ImageThirteen years ago this week we moved into our lake house. About three years into ownership I decided the house had been a huge mistake. The complaints were long and varied: it was small, there was no place inside for the children to entertain friends, my daughter’s bedroom was on the first floor facing the street, there was no garage, and the yard…well let’s just say we had nicknamed it Satan’s lawn.

That early lawn was actually a combination of crabgrass and plantains posing as grass. The front lawn sits three feet above the front entrance and is held back by an ugly cement block retaining wall. The backyard drops down one hundred and fifty feet to the dock. The lawn mower had to be lifted by two people section by section to keep the weeds at bay. So when we heaved the mower to the lower yard it tended to stay there. Mowers that are left out in the rain don’t last very long.

         “Help me move the mower.”

         “Ask my father.”

          “His back hurts.”

           “So does mine.”

I am not mechanically inclined. My husband thinks he is, which is interesting since we break lawnmowers with reckless abandon.  He explains it this way.

            “Just because someone is mechanically inclined doesn’t mean they understand all machines. I never studied small engines.”

            “Oh.”

We have owned (no exaggeration) nine lawnmowers. We average about one a year. This year we had two repaired. Having two mowers has cut down on the hauling. After thirteen years there are only two small sections of yard remaining that ever get mowed, yet we need two mowers.

Another big lawn issue is tree maintenance. Several years ago a two hundred year old maple tree silently pulled from the ground and landed in the lake, smashing the docks and rowboat in the process. Nobody heard or saw it fall except a neighbor who came over to inspect the damage.

“Oh, that was what I heard last night,” she said, as we stared fifty feet out into the water searching for the end of the tree.

Numerous tree men were called in to bid on the job.

            “That’s a doozy, alright.”

            “How much?”

            “Well seeing that it’s in the water… and the street is two hundred feet up, I’d say…seven thousand.”

            Next.

            “Have you ever thought about moving?”

The man we hired only charged two thousand dollars and brilliantly used a winch that he ran through other trees, pulling the fallen tree out of the lake by a truck up on the street. Then of course we had to hire two men to chop up the tree into fireplace size logs. We could have a fire every day for a decade and still have wood left over.

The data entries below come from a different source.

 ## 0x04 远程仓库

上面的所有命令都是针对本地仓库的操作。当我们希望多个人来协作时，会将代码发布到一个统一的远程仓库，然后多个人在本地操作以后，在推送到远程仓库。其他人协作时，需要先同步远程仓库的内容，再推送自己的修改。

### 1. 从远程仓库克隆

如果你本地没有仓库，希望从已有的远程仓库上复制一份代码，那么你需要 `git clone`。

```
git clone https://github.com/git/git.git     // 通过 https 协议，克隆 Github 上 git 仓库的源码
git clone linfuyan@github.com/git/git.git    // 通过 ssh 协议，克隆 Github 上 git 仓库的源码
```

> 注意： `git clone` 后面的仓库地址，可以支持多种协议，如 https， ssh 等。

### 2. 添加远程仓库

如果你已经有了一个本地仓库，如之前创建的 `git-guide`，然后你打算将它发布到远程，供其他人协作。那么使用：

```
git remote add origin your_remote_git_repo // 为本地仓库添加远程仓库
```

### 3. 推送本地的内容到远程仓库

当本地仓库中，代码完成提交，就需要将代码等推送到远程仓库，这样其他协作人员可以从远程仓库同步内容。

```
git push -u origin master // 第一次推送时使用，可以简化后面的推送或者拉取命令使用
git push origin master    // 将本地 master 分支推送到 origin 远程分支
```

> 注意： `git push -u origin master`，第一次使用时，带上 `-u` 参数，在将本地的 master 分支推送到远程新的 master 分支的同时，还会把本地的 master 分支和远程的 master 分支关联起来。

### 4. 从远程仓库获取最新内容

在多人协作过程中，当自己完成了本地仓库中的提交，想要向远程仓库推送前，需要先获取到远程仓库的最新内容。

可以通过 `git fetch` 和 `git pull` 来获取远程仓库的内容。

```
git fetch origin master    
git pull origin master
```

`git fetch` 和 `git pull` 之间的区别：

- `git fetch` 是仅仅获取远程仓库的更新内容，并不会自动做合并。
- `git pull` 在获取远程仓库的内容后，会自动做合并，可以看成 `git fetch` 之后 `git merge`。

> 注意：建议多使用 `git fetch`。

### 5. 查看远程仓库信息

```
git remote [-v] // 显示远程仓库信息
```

One of the early draws of the lake house was that we were planning to throw a lot of parties. I don’t know why we thought this since we never threw many parties before buying the house. For our daughter’s high school graduation she wanted a big party. We invited seventy-five people and needed the use of the whole yard, but the whole yard wasn’t available. A month before the graduation party I sat on the steps in the middle yard and cried.

            “How are were ever going to fix this?” I sobbed, pointing at the remains of a giant, rotten railroad tie sandbox. (That I had to have, eleven years prior.)

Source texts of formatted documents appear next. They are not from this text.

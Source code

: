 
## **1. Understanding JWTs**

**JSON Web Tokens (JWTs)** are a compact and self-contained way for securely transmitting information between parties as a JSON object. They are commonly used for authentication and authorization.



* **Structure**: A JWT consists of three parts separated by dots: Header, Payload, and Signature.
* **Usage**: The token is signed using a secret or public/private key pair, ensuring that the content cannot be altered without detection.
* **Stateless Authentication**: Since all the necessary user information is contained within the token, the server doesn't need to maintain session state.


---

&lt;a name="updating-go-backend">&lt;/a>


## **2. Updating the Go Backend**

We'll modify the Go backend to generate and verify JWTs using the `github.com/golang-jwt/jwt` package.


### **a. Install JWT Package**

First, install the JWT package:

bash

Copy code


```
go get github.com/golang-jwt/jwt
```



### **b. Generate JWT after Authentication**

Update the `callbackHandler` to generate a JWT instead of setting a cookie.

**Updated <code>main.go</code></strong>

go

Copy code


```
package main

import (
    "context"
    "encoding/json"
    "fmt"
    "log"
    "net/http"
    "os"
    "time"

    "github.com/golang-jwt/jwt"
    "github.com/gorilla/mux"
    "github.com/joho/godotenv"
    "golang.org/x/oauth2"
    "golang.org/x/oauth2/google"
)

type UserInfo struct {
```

            “Don’t worry mama,” my son said. “I’ll fix it.”

            I stared blankly at this twenty-one year old who had feigned illness to get out of any and all yard work for his entire life. “You? How?”

            He shrugged. “This is nothing.”

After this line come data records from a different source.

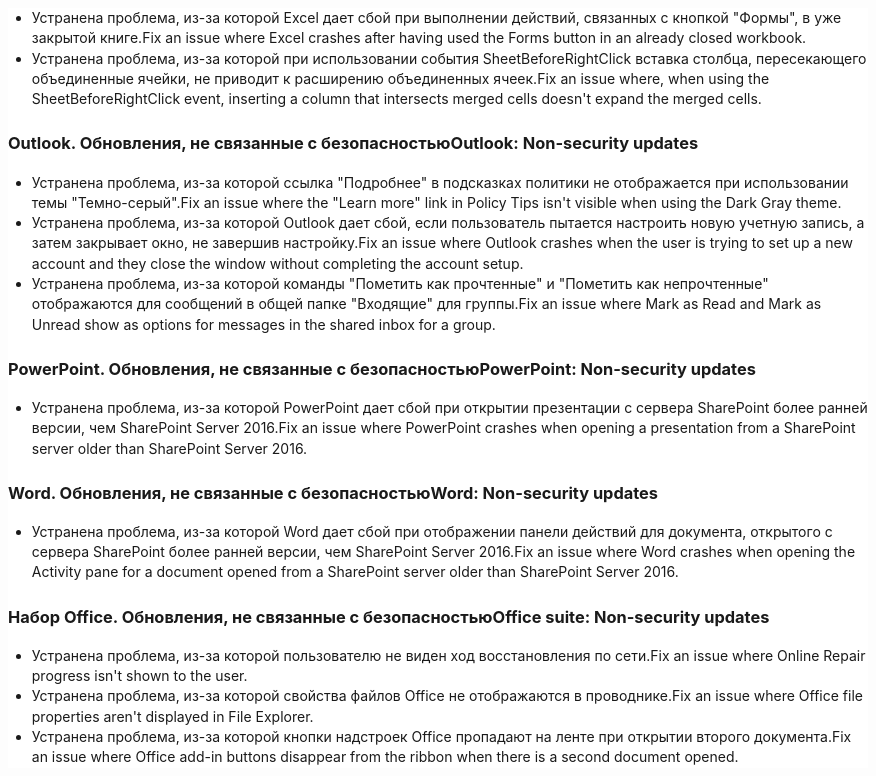 -   <span data-ttu-id="c9a8b-297">Устранена проблема, из-за которой Excel дает сбой при выполнении действий, связанных с кнопкой "Формы", в уже закрытой книге.</span><span class="sxs-lookup"><span data-stu-id="c9a8b-297">Fix an issue where Excel crashes after having used the Forms button in an already closed workbook.</span></span>
-   <span data-ttu-id="c9a8b-298">Устранена проблема, из-за которой при использовании события SheetBeforeRightClick вставка столбца, пересекающего объединенные ячейки, не приводит к расширению объединенных ячеек.</span><span class="sxs-lookup"><span data-stu-id="c9a8b-298">Fix an issue where, when using the SheetBeforeRightClick event, inserting a column that intersects merged cells doesn't expand the merged cells.</span></span>

### <a name="outlook-non-security-updates"></a><span data-ttu-id="c9a8b-299">Outlook. Обновления, не связанные с безопасностью</span><span class="sxs-lookup"><span data-stu-id="c9a8b-299">Outlook: Non-security updates</span></span>
-   <span data-ttu-id="c9a8b-300">Устранена проблема, из-за которой ссылка "Подробнее" в подсказках политики не отображается при использовании темы "Темно-серый".</span><span class="sxs-lookup"><span data-stu-id="c9a8b-300">Fix an issue where the "Learn more" link in Policy Tips isn't visible when using the Dark Gray theme.</span></span>
-   <span data-ttu-id="c9a8b-301">Устранена проблема, из-за которой Outlook дает сбой, если пользователь пытается настроить новую учетную запись, а затем закрывает окно, не завершив настройку.</span><span class="sxs-lookup"><span data-stu-id="c9a8b-301">Fix an issue where Outlook crashes when the user is trying to set up a new account and they close the window without completing the account setup.</span></span>
-   <span data-ttu-id="c9a8b-302">Устранена проблема, из-за которой команды "Пометить как прочтенные" и "Пометить как непрочтенные" отображаются для сообщений в общей папке "Входящие" для группы.</span><span class="sxs-lookup"><span data-stu-id="c9a8b-302">Fix an issue where Mark as Read and Mark as Unread show as options for messages in the shared inbox for a group.</span></span>

### <a name="powerpoint-non-security-updates"></a><span data-ttu-id="c9a8b-303">PowerPoint. Обновления, не связанные с безопасностью</span><span class="sxs-lookup"><span data-stu-id="c9a8b-303">PowerPoint: Non-security updates</span></span>
-   <span data-ttu-id="c9a8b-304">Устранена проблема, из-за которой PowerPoint дает сбой при открытии презентации с сервера SharePoint более ранней версии, чем SharePoint Server 2016.</span><span class="sxs-lookup"><span data-stu-id="c9a8b-304">Fix an issue where PowerPoint crashes when opening a presentation from a SharePoint server older than SharePoint Server 2016.</span></span>

### <a name="word-non-security-updates"></a><span data-ttu-id="c9a8b-305">Word. Обновления, не связанные с безопасностью</span><span class="sxs-lookup"><span data-stu-id="c9a8b-305">Word: Non-security updates</span></span>
-   <span data-ttu-id="c9a8b-306">Устранена проблема, из-за которой Word дает сбой при отображении панели действий для документа, открытого с сервера SharePoint более ранней версии, чем SharePoint Server 2016.</span><span class="sxs-lookup"><span data-stu-id="c9a8b-306">Fix an issue where Word crashes when opening the Activity pane for a document opened from a SharePoint server older than SharePoint Server 2016.</span></span>

### <a name="office-suite-non-security-updates"></a><span data-ttu-id="c9a8b-307">Набор Office. Обновления, не связанные с безопасностью</span><span class="sxs-lookup"><span data-stu-id="c9a8b-307">Office suite: Non-security updates</span></span>
-   <span data-ttu-id="c9a8b-308">Устранена проблема, из-за которой пользователю не виден ход восстановления по сети.</span><span class="sxs-lookup"><span data-stu-id="c9a8b-308">Fix an issue where Online Repair progress isn't shown to the user.</span></span>
-   <span data-ttu-id="c9a8b-309">Устранена проблема, из-за которой свойства файлов Office не отображаются в проводнике.</span><span class="sxs-lookup"><span data-stu-id="c9a8b-309">Fix an issue where Office file properties aren't displayed in File Explorer.</span></span>
-   <span data-ttu-id="c9a8b-310">Устранена проблема, из-за которой кнопки надстроек Office пропадают на ленте при открытии второго документа.</span><span class="sxs-lookup"><span data-stu-id="c9a8b-310">Fix an issue where Office add-in buttons disappear from the ribbon when there is a second document opened.</span></span>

One month and hundreds of dollars in plants and supplies afterward (which included a power saw with a burned out motor) we had a Japanese garden complete with a floating wooden walkway that he built from discarded lumber. Two summers later, I still can’t believe he pulled that off. It proved to me that miracles can happen.ImageImage

            In the years of ownership and with the help of various handy men we have also built tiered garden beds, erected three different types of fences, connected the upper and lower decks with a staircase, installed an interlocking brick walkway and patio, dug a flagstone walkway, erected a stone wall, designed and built a solitary reading deck, rebuilt the dock three times, installed two fountains and an outdoor shower, transplanted dozens of perennials in the hope that one day, the yard would be care free or at the very least easy to maintain. The other hope was that our marriage would last. With every winter season I never know what disaster lurks for the following spring. I don’t know why we stayed but I have only recently stopped wanting to sell it.